Vom früheren Reichtum ist Selmsdorf heute weit entfernt. „Die Einnahmen reichen nicht, um die Ausgaben zu decken“, sagt der Selmsdorfer Bürgermeister Marcus Kreft (SPD). Tatsächlich weist der Entwurf des Haushalts 2016 für die 2900 Einwohner zählende Gemeinde einen Fehlbetrag von fast 1,4 Millionen Euro aus.

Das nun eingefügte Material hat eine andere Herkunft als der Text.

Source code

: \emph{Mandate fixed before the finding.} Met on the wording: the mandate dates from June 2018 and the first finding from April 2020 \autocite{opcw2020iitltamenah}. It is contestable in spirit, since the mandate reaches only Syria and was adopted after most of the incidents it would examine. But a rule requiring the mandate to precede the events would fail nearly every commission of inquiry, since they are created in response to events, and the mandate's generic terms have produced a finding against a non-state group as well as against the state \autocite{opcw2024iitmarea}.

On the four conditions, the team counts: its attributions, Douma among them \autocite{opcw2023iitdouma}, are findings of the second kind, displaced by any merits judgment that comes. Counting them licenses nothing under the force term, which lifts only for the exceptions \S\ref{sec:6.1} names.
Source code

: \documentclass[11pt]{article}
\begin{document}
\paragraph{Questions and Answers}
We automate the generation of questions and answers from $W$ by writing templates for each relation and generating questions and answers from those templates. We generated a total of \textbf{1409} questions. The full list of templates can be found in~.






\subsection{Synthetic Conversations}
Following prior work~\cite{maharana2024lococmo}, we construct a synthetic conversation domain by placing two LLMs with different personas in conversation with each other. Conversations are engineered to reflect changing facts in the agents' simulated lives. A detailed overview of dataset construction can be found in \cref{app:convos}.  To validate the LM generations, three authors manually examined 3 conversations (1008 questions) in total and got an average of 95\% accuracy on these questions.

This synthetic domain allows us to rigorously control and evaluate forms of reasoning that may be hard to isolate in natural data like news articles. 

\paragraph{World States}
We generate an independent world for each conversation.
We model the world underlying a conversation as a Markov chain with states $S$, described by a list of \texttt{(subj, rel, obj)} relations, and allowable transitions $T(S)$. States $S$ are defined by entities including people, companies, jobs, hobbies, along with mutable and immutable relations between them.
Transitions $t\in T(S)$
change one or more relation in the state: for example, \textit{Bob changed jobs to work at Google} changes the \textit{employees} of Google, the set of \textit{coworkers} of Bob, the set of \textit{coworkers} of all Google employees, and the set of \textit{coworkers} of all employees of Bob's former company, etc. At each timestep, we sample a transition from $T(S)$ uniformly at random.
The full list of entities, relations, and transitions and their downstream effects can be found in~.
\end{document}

Davon sind 738400 Euro Abschreibungen. Marcus Kreft geht davon aus, dass vor dem Hintergrund des hohen Defizits die meisten Gemeindevertreter morgen Abend für das Abschaffen des Begrüßungsgeldes, des „Schultütengeldes“ und der Essengeldzuschüsse stimmen werden. Der Bürgermeister sagt: „Es tut natürlich weh, wenn man so etwas streichen muss.“ Doch die Haushaltslage erlaube es einfach nicht mehr, an derartigen Vergünstigungen noch weiter festzuhalten.

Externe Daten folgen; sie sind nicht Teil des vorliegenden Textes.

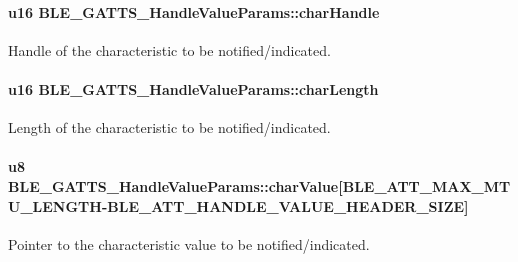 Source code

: \paragraph[{\texorpdfstring{char\+Handle}{charHandle}}]{\setlength{\rightskip}{0pt plus 5cm}u16 B\+L\+E\+\_\+\+G\+A\+T\+T\+S\+\_\+\+Handle\+Value\+Params\+::char\+Handle}\hypertarget{struct_b_l_e___g_a_t_t_s___handle_value_params_a74024c717d1cf91370ab5ac06f40bb48}{}\label{struct_b_l_e___g_a_t_t_s___handle_value_params_a74024c717d1cf91370ab5ac06f40bb48}
Handle of the characteristic to be notified/indicated. 
\paragraph[{\texorpdfstring{char\+Length}{charLength}}]{\setlength{\rightskip}{0pt plus 5cm}u16 B\+L\+E\+\_\+\+G\+A\+T\+T\+S\+\_\+\+Handle\+Value\+Params\+::char\+Length}\hypertarget{struct_b_l_e___g_a_t_t_s___handle_value_params_a2f45531812e6178458ba31958827fd7a}{}\label{struct_b_l_e___g_a_t_t_s___handle_value_params_a2f45531812e6178458ba31958827fd7a}
Length of the characteristic to be notified/indicated. 
\paragraph[{\texorpdfstring{char\+Value}{charValue}}]{\setlength{\rightskip}{0pt plus 5cm}u8 B\+L\+E\+\_\+\+G\+A\+T\+T\+S\+\_\+\+Handle\+Value\+Params\+::char\+Value\mbox{[}{\bf B\+L\+E\+\_\+\+A\+T\+T\+\_\+\+M\+A\+X\+\_\+\+M\+T\+U\+\_\+\+L\+E\+N\+G\+TH}-\/{\bf B\+L\+E\+\_\+\+A\+T\+T\+\_\+\+H\+A\+N\+D\+L\+E\+\_\+\+V\+A\+L\+U\+E\+\_\+\+H\+E\+A\+D\+E\+R\+\_\+\+S\+I\+ZE}\mbox{]}}\hypertarget{struct_b_l_e___g_a_t_t_s___handle_value_params_a89292fc9986fdda9f63f9d63d23838ec}{}\label{struct_b_l_e___g_a_t_t_s___handle_value_params_a89292fc9986fdda9f63f9d63d23838ec}
Pointer to the characteristic value to be notified/indicated.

Bedauern über diesen notwendigen Einschnitt auch beim stellvertretenden Selmsdorfer Bürgermeister Udo Gutschke (Wählergemeinschaft „Bürger für Selmsdorf“). Er erklärt: „Wir sind gezwungen, freiwillige Leistungen zu streichen. Wir müssen diesen Schritt gehen, ob wir wollen oder nicht.“ Grundsteine für das heutige Defizit seien bereits durch Fehlentscheidungen in früheren Legislaturperioden gelegt worden.

Viele Kinder, hohe Kosten

Unstrittig ist: Der außergewöhnliche Kindersegen in der wachsenden Gemeinde im Speckgürtel von Lübeck ist für ihre Finanzen ein Schlag ins Kontor. Allein in diesem Jahr muss Selmsdorf 465700

Euro als Wohnsitzanteil für die Betreuung von Kindern durch Kitas und Tagesmütter ausgeben — eine im Vergleich zur Einwohnerzahl und Finanzkraft der Gemeinde unverhältnismäßig große Summe. Dazu sagt der Selmsdorfer Bürgermeister: „Ich würde mir eine größere Entlastung durchs Land wünschen.“

Sechsstellige Beträge für Schule

Ebenfalls eine finanzielle Last für Selmsdorf: Rund 125000 Euro muss die Kommune in diesem Jahr für Schulkostenbeiträge ausgeben. Sie werden fällig, wenn Kinder nicht die Grundschule oder Regionale Schule im Ort besuchen, sondern auswärts unterrichtet werden. Das ist in Selmsdorf relativ häufig der Fall, obwohl die Gemeinde sich um Schüler bemüht — beispielsweise durch neue Arbeitsgemeinschaften — und obwohl sie immer wieder große Summen investiert. Aktuell geht es darum, neben der Akustik auch den Brandschutz zu verbessern. 300000 Euro sind dafür 2016 eingeplant, weitere 300000 Euro im kommenden Jahr und 200000 Euro in 2018.

40000 Euro gespart

Eine Einsparung von rund 40000 Euro soll das Streichen des Begrüßungsgeldes, des „Schultütengeldes“ und der Essengeldzuschüsse zusammen mit der ebenfalls zum Beschluss stehenden Halbierung der Zuschüsse für Klassenfahrten bringen. Der Bürgermeister betont indes: „Wir kürzen nicht komplett im Kinderbereich.“ Selmsdorf unterstützt Arbeitsgemeinschaften in der Schule, fördert Vereine und Veranstaltungen, unterhält eine Bibliothek, betreibt Jugendarbeit.

Steuern sollen steigen

Die Gewerbesteuern und die Steuern für bebaute Grundstücke auf den Landesdurchschnitt anzuheben, würde 168000 zusätzliche Euro in die Kasse der Kommune bringen. Die Erhöhung ist Teil eines Haushaltssicherungskonzepts, über das die Gemeindevertreter morgen abstimmen. Ihre Sitzung beginnt um 19.30 in der Schule.